Report every line of the listing below in which the string "documentclass" occurs.

══════════════════════════════

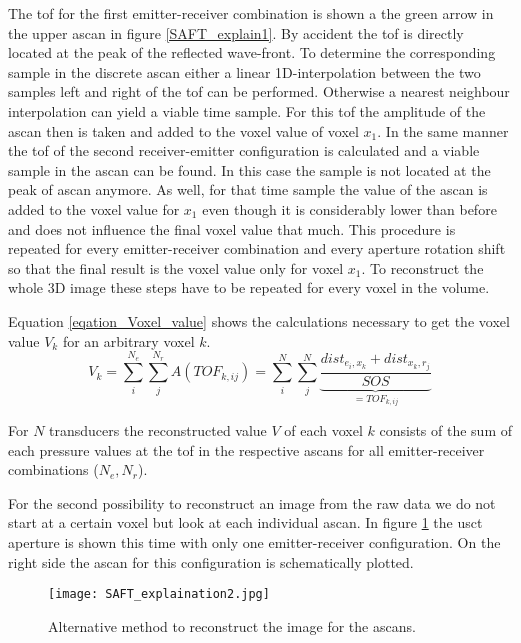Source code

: The \ac{tof} for the first emitter-receiver combination is shown a the green arrow in the upper \ac{ascan} in figure \ref{SAFT_explain1}. By accident the \ac{tof} is directly located at the peak of the reflected wave-front. To determine the corresponding sample in the discrete \ac{ascan} either a linear 1D-interpolation between the two samples left and right of the \ac{tof} can be performed. Otherwise a nearest neighbour interpolation can yield a viable time sample.
For this \ac{tof} the amplitude of the \ac{ascan} then is taken and added to the voxel value of voxel $x_1$. 
In the same manner the \ac{tof} of the second receiver-emitter configuration is calculated and a viable sample in the \ac{ascan} can be found. In this case the sample is not located at the peak of \ac{ascan} anymore. As well, for that time sample the value of the \ac{ascan} is added to the voxel value for $x_1$ even though it is considerably lower than before and does not influence the final voxel value that much. 
This procedure is repeated for every emitter-receiver combination and every aperture rotation shift so that the final result is the voxel value only for voxel $x_1$.
To reconstruct the whole 3D image these steps have to be repeated for every voxel in the volume.

Equation \ref{eqation_Voxel_value} shows the calculations necessary to get the voxel value $V_k$ for an arbitrary voxel $k$. 
\begin{equation}
V_k = \sum_{i}^{N_e}\sum_{j}^{N_r} A(TOF_{k,ij}) = \sum_{i}^{N}\sum_{j}^{N} \underset{ = TOF_{k,ij} } {\underbrace{\frac{ dist_{e_i,x_k} + dist_{x_k,r_{j}}}{SOS} }}
\label{eqation_Voxel_value}
\end{equation}

For $N$ transducers the reconstructed value $V$ of each voxel $k$ consists of the sum of each pressure values at the \ac{tof} in the respective \acp{ascan} for all emitter-receiver combinations ($N_e, N_r$). 

\bigskip

For the second possibility to reconstruct an image from the raw data we do not start at a certain voxel but look at each individual \ac{ascan}. In figure \ref{SAFT_explain2} the \ac{usct} aperture is shown this time with only one emitter-receiver configuration. On the right side the \ac{ascan} for this configuration is schematically plotted.

\begin{figure}[H]
    \centering
    \texttt{[image: SAFT\_explaination2.jpg]}
    \caption{ Alternative method to reconstruct the image for the \acp{ascan}. }
    \label{SAFT_explain2}
\end{figure}


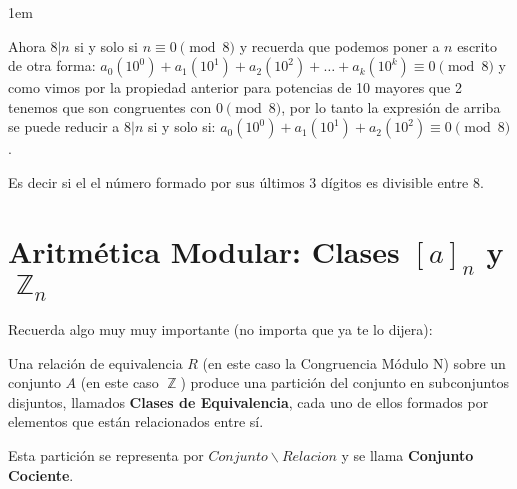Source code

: \documentclass[12pt, fleqn]{report}                             %
\newenvironment{SmallIndentation}[1][0.75em]                    %
    {\begin{adjustwidth}{#1}{}\begin{footnotesize}}                 %
    {\end{footnotesize}\end{adjustwidth}}                           %
\DeclareMathOperator \Integers  {\mathbb{Z}}                     %
\begin{document}
\begin{itemize}
\begin{SmallIndentation}[1em]
                        Ahora $8|n$ si y solo si $n \equiv 0 \pmod{8}$ y recuerda
                        que podemos poner a $n$ escrito de otra forma:
                        $a_0(10^0) + a_1(10^1) + a_2(10^2) + \dots + a_k(10^k) \equiv 0 \pmod{8}$
                        y como vimos por la propiedad anterior para potencias de 10 mayores que
                        2 tenemos que son congruentes con $0 \pmod{8}$, por lo tanto la
                        expresión de arriba se puede reducir a $8|n$ si y solo si: 
                        $a_0(10^0) + a_1(10^1) + a_2(10^2) \equiv 0 \pmod{8}$.

                        Es decir si el el número formado por sus últimos 3 dígitos es divisible
                        entre 8.

                    \end{SmallIndentation}

            \end{itemize}



















    \clearpage
    \section{Aritmética Modular: Clases $[a]_n$ y $\Integers_n$}

        Recuerda algo muy muy importante (no importa que ya te lo dijera):

        Una relación de equivalencia $R$ (en este caso la Congruencia Módulo N)
        sobre un conjunto $A$ (en este caso $\Integers$) produce una partición
        del conjunto en subconjuntos disjuntos, llamados \textbf{Clases de
        Equivalencia}, cada uno de ellos formados por elementos que están
        relacionados entre sí.

        Esta partición se representa por $Conjunto \backslash Relacion$ y se llama
        \textbf{Conjunto Cociente}.


\end{document}
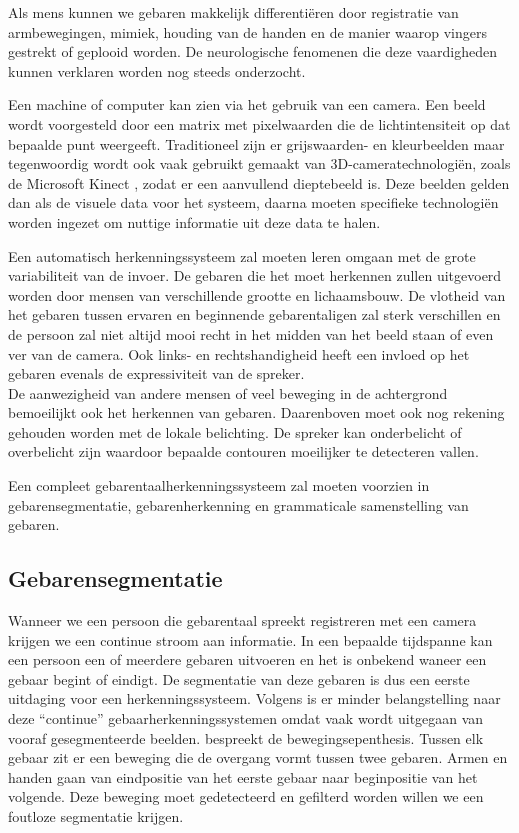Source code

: \npar Als mens kunnen we gebaren makkelijk differenti\"eren door registratie van armbewegingen, mimiek, houding van de handen en de manier waarop vingers gestrekt of geplooid worden. De neurologische fenomenen die deze vaardigheden kunnen verklaren worden nog steeds onderzocht. 

\npar Een machine of computer kan zien via het gebruik van een camera. Een beeld wordt voorgesteld door een matrix met pixelwaarden die de lichtintensiteit op dat bepaalde punt weergeeft. Traditioneel zijn er grijswaarden- en kleurbeelden maar tegenwoordig wordt ook vaak gebruikt gemaakt van 3D-cameratechnologi\"en, zoals de Microsoft Kinect \cite{kuhn2011kinect}, zodat er een aanvullend dieptebeeld is. Deze beelden gelden dan als de visuele data voor het systeem, daarna moeten specifieke technologi\"en worden ingezet om nuttige informatie uit deze data te halen.

\npar Een automatisch herkenningssysteem zal moeten leren omgaan met de grote variabiliteit van de invoer. De gebaren die het moet herkennen zullen uitgevoerd worden door mensen van verschillende grootte en lichaamsbouw. De vlotheid van het gebaren tussen ervaren en beginnende gebarentaligen zal sterk verschillen en de persoon zal niet altijd mooi recht in het midden van het beeld staan of even ver van de camera. Ook links- en rechtshandigheid heeft een invloed op het gebaren evenals de expressiviteit van de spreker.
\\ De aanwezigheid van andere mensen of veel beweging in de achtergrond bemoeilijkt ook het herkennen van gebaren. Daarenboven moet ook nog rekening gehouden worden met de lokale belichting. De spreker kan onderbelicht of overbelicht zijn waardoor bepaalde contouren moeilijker te detecteren vallen.

\npar Een compleet gebarentaalherkenningssysteem zal moeten voorzien in gebarensegmentatie, gebarenherkenning en grammaticale samenstelling van gebaren.

\subsection{Gebarensegmentatie}
\npar Wanneer we een persoon die gebarentaal spreekt registreren met een camera krijgen we een continue stroom aan informatie. In een bepaalde tijdspanne kan een persoon een of meerdere gebaren uitvoeren en het is onbekend waneer een gebaar begint of eindigt. De segmentatie van deze gebaren is dus een eerste uitdaging voor een herkenningssysteem. Volgens \cite{hmdb-manual-segm} is er minder belangstelling naar deze ``continue'' gebaarherkenningssystemen omdat vaak wordt uitgegaan van vooraf gesegmenteerde beelden.
\npar  \cite{movement-epenthesis} bespreekt de bewegingsepenthesis. Tussen elk gebaar zit er een beweging die de overgang vormt tussen twee gebaren. Armen en handen gaan van eindpositie van het eerste gebaar naar beginpositie van het volgende. Deze beweging moet gedetecteerd en gefilterd worden willen we een foutloze segmentatie krijgen.

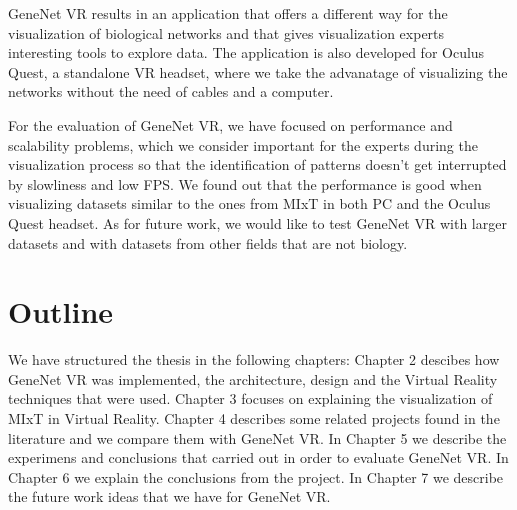 GeneNet VR results in an application that offers a different way for the visualization of biological networks and that gives visualization experts interesting tools to explore data. The application is also developed for Oculus Quest, a standalone VR headset, where we take the advanatage of visualizing the networks without the need of cables and a computer.

For the evaluation of GeneNet VR, we have focused on performance and scalability problems, which we consider important for the experts during the visualization process so that the identification of patterns doesn't get interrupted by slowliness and low FPS. We found out that the performance is good when visualizing datasets similar to the ones from MIxT in both PC and the Oculus Quest headset. As for future work, we would like to test GeneNet VR with larger datasets and with datasets from other fields that are not biology.

\section{Outline}

We have structured the thesis in the following chapters: Chapter 2 descibes how GeneNet VR was implemented, the architecture, design and the Virtual Reality techniques that were used. Chapter 3 focuses on explaining the visualization of MIxT in Virtual Reality. Chapter 4 describes some related projects found in the literature and we compare them with GeneNet VR. In Chapter 5 we describe the experimens and conclusions that carried out in order to evaluate GeneNet VR. In Chapter 6 we explain the conclusions from the project. In Chapter 7 we describe the future work ideas that we have for GeneNet VR.
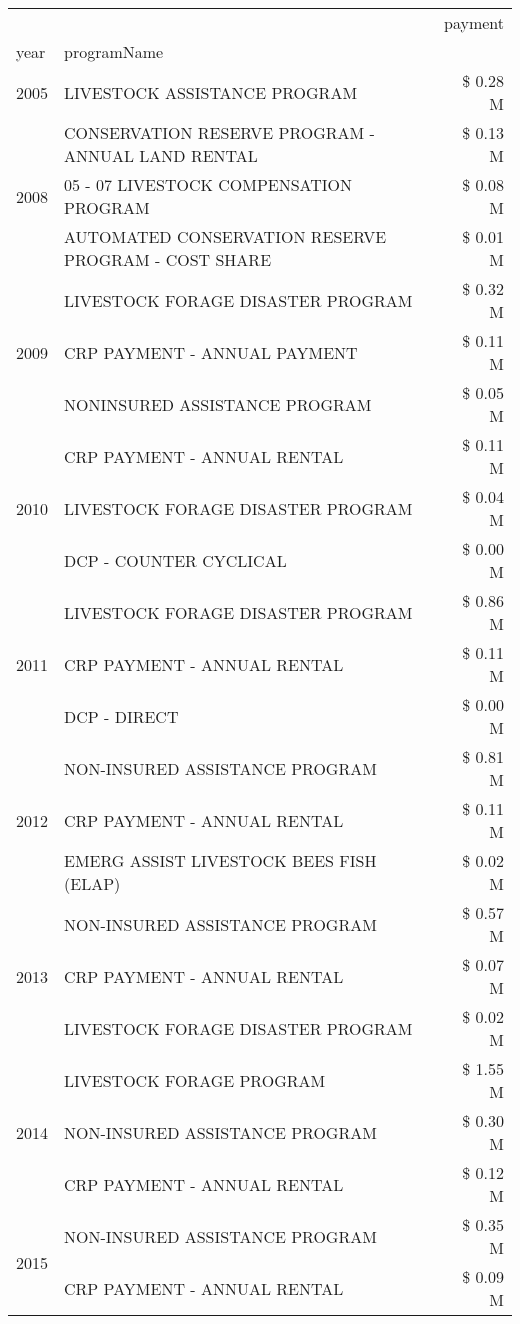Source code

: \begin{tabular}{llr}
\toprule
 &  & payment \\
year & programName &  \\
\midrule
2005 & LIVESTOCK ASSISTANCE PROGRAM & \$ 0.28 M \\
\cline{1-3}
\multirow[t]{3}{*}{2008} & CONSERVATION RESERVE PROGRAM - ANNUAL LAND RENTAL & \$ 0.13 M \\
 & 05 - 07 LIVESTOCK COMPENSATION PROGRAM & \$ 0.08 M \\
 & AUTOMATED CONSERVATION RESERVE PROGRAM - COST SHARE & \$ 0.01 M \\
\cline{1-3}
\multirow[t]{3}{*}{2009} & LIVESTOCK FORAGE DISASTER  PROGRAM & \$ 0.32 M \\
 & CRP PAYMENT - ANNUAL PAYMENT & \$ 0.11 M \\
 & NONINSURED ASSISTANCE PROGRAM & \$ 0.05 M \\
\cline{1-3}
\multirow[t]{3}{*}{2010} & CRP PAYMENT - ANNUAL RENTAL & \$ 0.11 M \\
 & LIVESTOCK FORAGE DISASTER PROGRAM & \$ 0.04 M \\
 & DCP - COUNTER CYCLICAL & \$ 0.00 M \\
\cline{1-3}
\multirow[t]{3}{*}{2011} & LIVESTOCK FORAGE DISASTER PROGRAM & \$ 0.86 M \\
 & CRP PAYMENT - ANNUAL RENTAL & \$ 0.11 M \\
 & DCP - DIRECT & \$ 0.00 M \\
\cline{1-3}
\multirow[t]{3}{*}{2012} & NON-INSURED ASSISTANCE PROGRAM & \$ 0.81 M \\
 & CRP PAYMENT - ANNUAL RENTAL & \$ 0.11 M \\
 & EMERG ASSIST LIVESTOCK BEES FISH (ELAP) & \$ 0.02 M \\
\cline{1-3}
\multirow[t]{3}{*}{2013} & NON-INSURED ASSISTANCE PROGRAM & \$ 0.57 M \\
 & CRP PAYMENT - ANNUAL RENTAL & \$ 0.07 M \\
 & LIVESTOCK FORAGE DISASTER PROGRAM & \$ 0.02 M \\
\cline{1-3}
\multirow[t]{3}{*}{2014} & LIVESTOCK FORAGE PROGRAM & \$ 1.55 M \\
 & NON-INSURED ASSISTANCE PROGRAM & \$ 0.30 M \\
 & CRP PAYMENT - ANNUAL RENTAL & \$ 0.12 M \\
\cline{1-3}
\multirow[t]{3}{*}{2015} & NON-INSURED ASSISTANCE PROGRAM & \$ 0.35 M \\
 & CRP PAYMENT - ANNUAL RENTAL & \$ 0.09 M \\

\end{tabular}

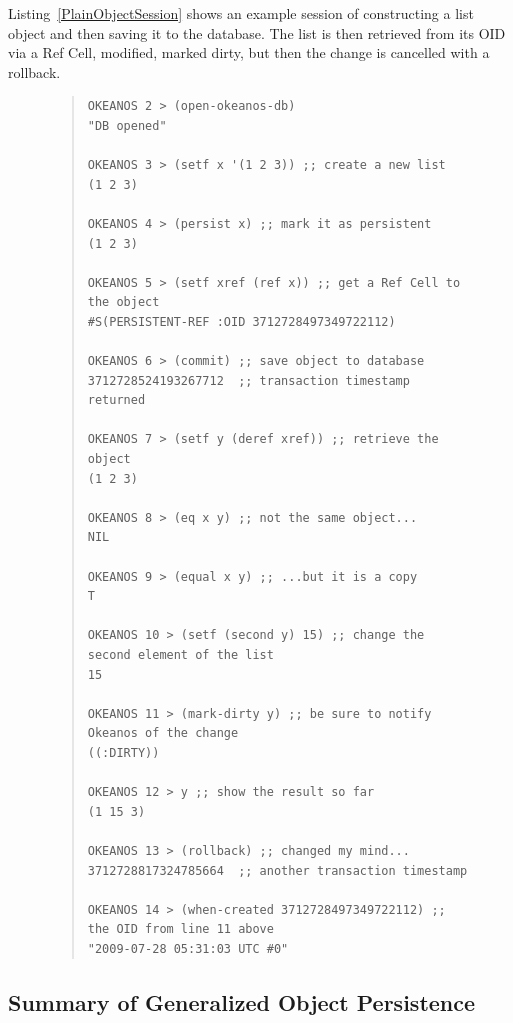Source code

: \documentclass[article,oneside]{memoir}
\begin{document}
Listing~\ref{PlainObjectSession} shows an example session of constructing a list object and then saving it to the database. The list is then retrieved from its OID via a Ref Cell, modified, marked dirty, but then the change is cancelled with a rollback.

\begin{figure}[!htbp]
\begin{quote}
\lstset{language=Lisp,caption=Sample Okeanos session with plain objects,label=PlainObjectSession}
\begin{lstlisting}
OKEANOS 2 > (open-okeanos-db)
"DB opened"

OKEANOS 3 > (setf x '(1 2 3)) ;; create a new list
(1 2 3)

OKEANOS 4 > (persist x) ;; mark it as persistent
(1 2 3)

OKEANOS 5 > (setf xref (ref x)) ;; get a Ref Cell to the object
#S(PERSISTENT-REF :OID 3712728497349722112)

OKEANOS 6 > (commit) ;; save object to database
3712728524193267712  ;; transaction timestamp returned

OKEANOS 7 > (setf y (deref xref)) ;; retrieve the object
(1 2 3)

OKEANOS 8 > (eq x y) ;; not the same object...
NIL

OKEANOS 9 > (equal x y) ;; ...but it is a copy
T

OKEANOS 10 > (setf (second y) 15) ;; change the second element of the list
15

OKEANOS 11 > (mark-dirty y) ;; be sure to notify Okeanos of the change
((:DIRTY))

OKEANOS 12 > y ;; show the result so far
(1 15 3)

OKEANOS 13 > (rollback) ;; changed my mind...
3712728817324785664  ;; another transaction timestamp

OKEANOS 14 > (when-created 3712728497349722112) ;; the OID from line 11 above
"2009-07-28 05:31:03 UTC #0"
\end{lstlisting}
\end{quote}
\end{figure}


\subsection{Summary of Generalized Object Persistence}
\end{document}
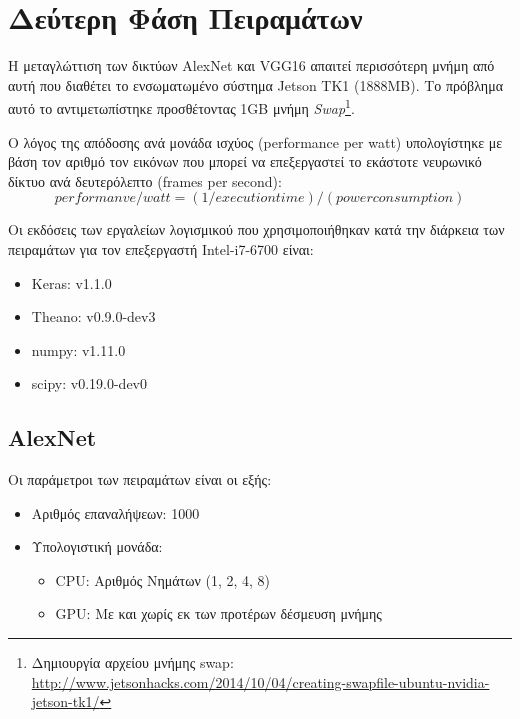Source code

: \section{Δεύτερη Φάση Πειραμάτων}
\label{sec:experiments_phase2}

Η μεταγλώττιση των δικτύων AlexNet και VGG16 απαιτεί περισσότερη
μνήμη από αυτή που διαθέτει το ενσωματωμένο σύστημα Jetson TK1 (1888MB).
Το πρόβλημα αυτό το αντιμετωπίστηκε προσθέτοντας 1GB μνήμη
\emph{Swap}\footnote{Δημιουργία αρχείου μνήμης swap: \url{http://www.jetsonhacks.com/2014/10/04/creating-swapfile-ubuntu-nvidia-jetson-tk1/}}.

Ο λόγος της απόδοσης ανά μονάδα ισχύος (performance per watt) υπολογίστηκε
με βάση τον αριθμό τον εικόνων που μπορεί να επεξεργαστεί το εκάστοτε
νευρωνικό δίκτυο ανά δευτερόλεπτο (frames per second):
\begin{equation*}
  performanve / watt = (1 / execution time) / (power consumption)
\end{equation*}

Οι εκδόσεις των εργαλείων λογισμικού που χρησιμοποιήθηκαν
κατά την διάρκεια των πειραμάτων για τον επεξεργαστή Intel-i7-6700 είναι:
\begin{itemize}
  \item{Keras: v1.1.0}
  \item{Theano: v0.9.0-dev3}
  \item{numpy: v1.11.0}
  \item{scipy: v0.19.0-dev0}
\end{itemize}


\subsection{AlexNet}

Οι παράμετροι των πειραμάτων είναι οι εξής:
\begin{itemize}
  \item{Αριθμός επαναλήψεων: 1000}
  \item{Υπολογιστική μονάδα:}
    \begin{itemize}
      \item{CPU: Αριθμός Νημάτων (1, 2, 4, 8)}
      \item{GPU: Με και χωρίς εκ των προτέρων δέσμευση μνήμης}
    \end{itemize}
\end{itemize}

══════════════════════════════

> Written response
: \documentclass[12pt, fleqn]{report}                             %
: \documentclass[article,oneside]{memoir}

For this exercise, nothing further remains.